Working through the lines below, return each one that holds "with".

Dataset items
+---+

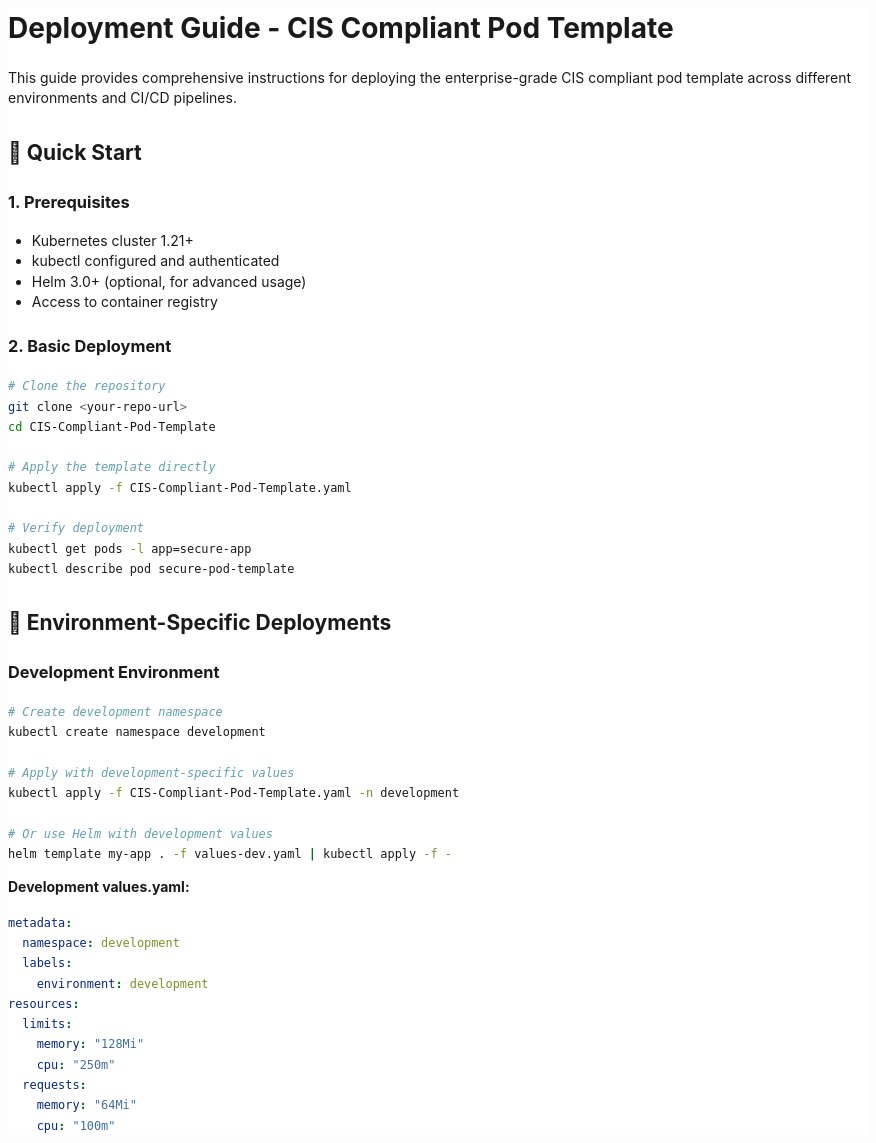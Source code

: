 # Deployment Guide - CIS Compliant Pod Template

This guide provides comprehensive instructions for deploying the enterprise-grade CIS compliant pod template across different environments and CI/CD pipelines.

## 🚀 Quick Start

### 1. Prerequisites

- Kubernetes cluster 1.21+
- kubectl configured and authenticated
- Helm 3.0+ (optional, for advanced usage)
- Access to container registry

### 2. Basic Deployment

```bash
# Clone the repository
git clone <your-repo-url>
cd CIS-Compliant-Pod-Template

# Apply the template directly
kubectl apply -f CIS-Compliant-Pod-Template.yaml

# Verify deployment
kubectl get pods -l app=secure-app
kubectl describe pod secure-pod-template
```

## 🔧 Environment-Specific Deployments

### Development Environment

```bash
# Create development namespace
kubectl create namespace development

# Apply with development-specific values
kubectl apply -f CIS-Compliant-Pod-Template.yaml -n development

# Or use Helm with development values
helm template my-app . -f values-dev.yaml | kubectl apply -f -
```

**Development values.yaml:**
```yaml
metadata:
  namespace: development
  labels:
    environment: development
resources:
  limits:
    memory: "128Mi"
    cpu: "250m"
  requests:
    memory: "64Mi"
    cpu: "100m"
```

+---+

§ Task response
# Apply with development-specific values
# Or use Helm with development values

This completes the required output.